* [Required action] Return all the data verbatim but without images.

Saved data entries
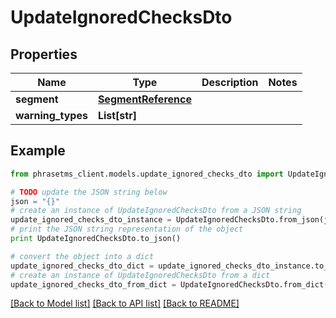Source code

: # UpdateIgnoredChecksDto

## Properties

| Name              | Type                                        | Description | Notes |
| ----------------- | ------------------------------------------- | ----------- | ----- |
| **segment**       | [**SegmentReference**](SegmentReference.md) |             |
| **warning_types** | **List[str]**                               |             |

## Example

```python
from phrasetms_client.models.update_ignored_checks_dto import UpdateIgnoredChecksDto

# TODO update the JSON string below
json = "{}"
# create an instance of UpdateIgnoredChecksDto from a JSON string
update_ignored_checks_dto_instance = UpdateIgnoredChecksDto.from_json(json)
# print the JSON string representation of the object
print UpdateIgnoredChecksDto.to_json()

# convert the object into a dict
update_ignored_checks_dto_dict = update_ignored_checks_dto_instance.to_dict()
# create an instance of UpdateIgnoredChecksDto from a dict
update_ignored_checks_dto_from_dict = UpdateIgnoredChecksDto.from_dict(update_ignored_checks_dto_dict)
```

[[Back to Model list]](../README.md#documentation-for-models) [[Back to API list]](../README.md#documentation-for-api-endpoints) [[Back to README]](../README.md)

* [Exercise response]
Source code

: # UpdateIgnoredChecksDto

## Properties

| Name              | Type                                        | Description | Notes |
| ----------------- | ------------------------------------------- | ----------- | ----- |
| **segment**       | [**SegmentReference**](SegmentReference.md) |             |
| **warning_types** | **List[str]**                               |             |

## Example

```python
from phrasetms_client.models.update_ignored_checks_dto import UpdateIgnoredChecksDto

# TODO update the JSON string below
json = "{}"
# create an instance of UpdateIgnoredChecksDto from a JSON string
update_ignored_checks_dto_instance = UpdateIgnoredChecksDto.from_json(json)
# print the JSON string representation of the object
print UpdateIgnoredChecksDto.to_json()

# convert the object into a dict
update_ignored_checks_dto_dict = update_ignored_checks_dto_instance.to_dict()
# create an instance of UpdateIgnoredChecksDto from a dict
update_ignored_checks_dto_from_dict = UpdateIgnoredChecksDto.from_dict(update_ignored_checks_dto_dict)
```

[[Back to Model list]](../README.md#documentation-for-models) [[Back to API list]](../README.md#documentation-for-api-endpoints) [[Back to README]](../README.md)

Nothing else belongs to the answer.